**Prompt:**
The copy must run from the first line of the entries below through the line containing "prices, soil health", restated word for word, with pictures left out.

**Source material:**
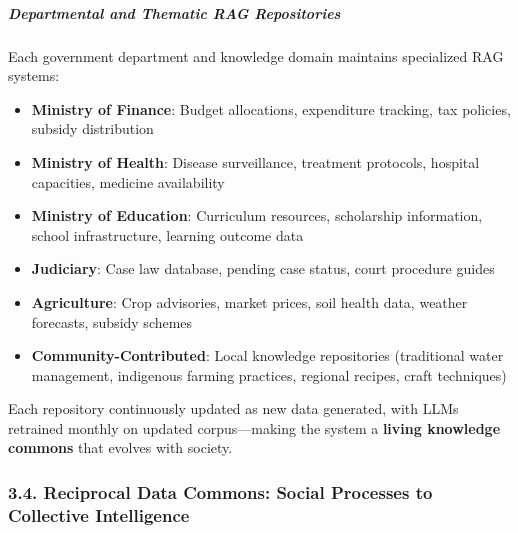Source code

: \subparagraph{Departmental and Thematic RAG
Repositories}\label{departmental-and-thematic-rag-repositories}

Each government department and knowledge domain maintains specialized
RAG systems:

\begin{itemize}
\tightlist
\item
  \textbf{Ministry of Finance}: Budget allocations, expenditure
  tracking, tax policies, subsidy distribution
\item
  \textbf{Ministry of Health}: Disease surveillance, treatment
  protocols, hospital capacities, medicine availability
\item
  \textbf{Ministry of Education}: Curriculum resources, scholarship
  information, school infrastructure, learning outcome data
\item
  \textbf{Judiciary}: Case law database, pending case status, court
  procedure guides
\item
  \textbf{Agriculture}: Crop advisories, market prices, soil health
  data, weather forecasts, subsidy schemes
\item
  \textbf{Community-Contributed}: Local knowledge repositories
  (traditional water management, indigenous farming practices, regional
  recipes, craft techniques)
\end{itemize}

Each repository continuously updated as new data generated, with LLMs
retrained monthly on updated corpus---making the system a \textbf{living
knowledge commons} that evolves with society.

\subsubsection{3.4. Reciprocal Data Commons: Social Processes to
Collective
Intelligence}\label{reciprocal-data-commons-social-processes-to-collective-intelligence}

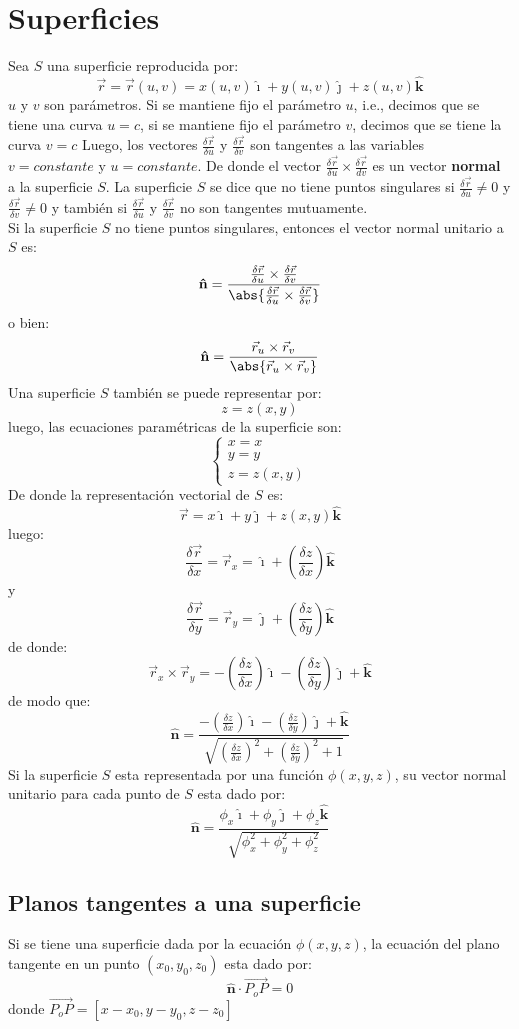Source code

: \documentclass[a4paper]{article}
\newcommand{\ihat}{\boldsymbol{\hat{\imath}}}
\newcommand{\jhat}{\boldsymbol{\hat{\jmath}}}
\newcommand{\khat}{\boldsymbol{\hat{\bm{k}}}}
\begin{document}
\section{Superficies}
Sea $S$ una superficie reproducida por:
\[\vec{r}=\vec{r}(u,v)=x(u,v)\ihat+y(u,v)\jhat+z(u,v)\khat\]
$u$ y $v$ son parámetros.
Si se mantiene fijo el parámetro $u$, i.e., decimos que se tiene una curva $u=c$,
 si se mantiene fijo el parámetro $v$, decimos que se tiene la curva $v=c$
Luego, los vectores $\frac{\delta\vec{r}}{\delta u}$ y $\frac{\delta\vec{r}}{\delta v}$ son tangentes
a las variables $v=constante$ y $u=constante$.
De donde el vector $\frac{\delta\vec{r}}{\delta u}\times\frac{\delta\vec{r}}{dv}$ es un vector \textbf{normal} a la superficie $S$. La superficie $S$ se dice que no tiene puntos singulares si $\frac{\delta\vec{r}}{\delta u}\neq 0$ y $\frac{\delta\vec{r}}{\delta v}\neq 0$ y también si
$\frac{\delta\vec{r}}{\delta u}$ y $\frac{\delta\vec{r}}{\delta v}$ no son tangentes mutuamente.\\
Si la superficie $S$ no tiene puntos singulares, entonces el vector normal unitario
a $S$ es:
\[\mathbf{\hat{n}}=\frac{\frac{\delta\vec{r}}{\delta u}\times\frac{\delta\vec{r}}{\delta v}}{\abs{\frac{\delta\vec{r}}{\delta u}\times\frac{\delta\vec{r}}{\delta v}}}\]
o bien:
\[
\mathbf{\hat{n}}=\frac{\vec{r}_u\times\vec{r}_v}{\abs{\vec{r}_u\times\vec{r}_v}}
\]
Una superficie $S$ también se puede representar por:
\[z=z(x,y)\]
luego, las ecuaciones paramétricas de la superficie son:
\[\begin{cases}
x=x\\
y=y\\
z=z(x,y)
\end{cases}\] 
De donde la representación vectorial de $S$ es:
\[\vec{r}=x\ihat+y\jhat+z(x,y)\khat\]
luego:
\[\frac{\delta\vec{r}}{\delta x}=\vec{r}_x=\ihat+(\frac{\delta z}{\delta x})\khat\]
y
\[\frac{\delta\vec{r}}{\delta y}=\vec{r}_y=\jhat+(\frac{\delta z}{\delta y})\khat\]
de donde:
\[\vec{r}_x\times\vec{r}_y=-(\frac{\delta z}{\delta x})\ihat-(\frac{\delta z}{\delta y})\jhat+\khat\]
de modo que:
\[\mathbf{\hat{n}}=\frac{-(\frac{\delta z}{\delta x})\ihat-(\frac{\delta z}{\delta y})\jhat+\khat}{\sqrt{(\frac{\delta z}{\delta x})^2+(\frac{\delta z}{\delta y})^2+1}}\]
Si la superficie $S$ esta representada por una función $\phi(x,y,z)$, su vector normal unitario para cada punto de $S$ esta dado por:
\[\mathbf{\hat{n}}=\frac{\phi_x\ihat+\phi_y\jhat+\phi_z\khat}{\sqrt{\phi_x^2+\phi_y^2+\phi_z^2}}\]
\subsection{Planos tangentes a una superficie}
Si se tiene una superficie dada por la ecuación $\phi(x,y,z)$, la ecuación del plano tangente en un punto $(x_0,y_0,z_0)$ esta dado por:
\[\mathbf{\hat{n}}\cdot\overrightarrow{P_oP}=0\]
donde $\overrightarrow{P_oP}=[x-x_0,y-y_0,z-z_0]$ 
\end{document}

**Result of the task:**
Source code

: \subparagraph{Departmental and Thematic RAG
Repositories}\label{departmental-and-thematic-rag-repositories}

Each government department and knowledge domain maintains specialized
RAG systems:

\begin{itemize}
\tightlist
\item
  \textbf{Ministry of Finance}: Budget allocations, expenditure
  tracking, tax policies, subsidy distribution
\item
  \textbf{Ministry of Health}: Disease surveillance, treatment
  protocols, hospital capacities, medicine availability
\item
  \textbf{Ministry of Education}: Curriculum resources, scholarship
  information, school infrastructure, learning outcome data
\item
  \textbf{Judiciary}: Case law database, pending case status, court
  procedure guides
\item
  \textbf{Agriculture}: Crop advisories, market prices, soil health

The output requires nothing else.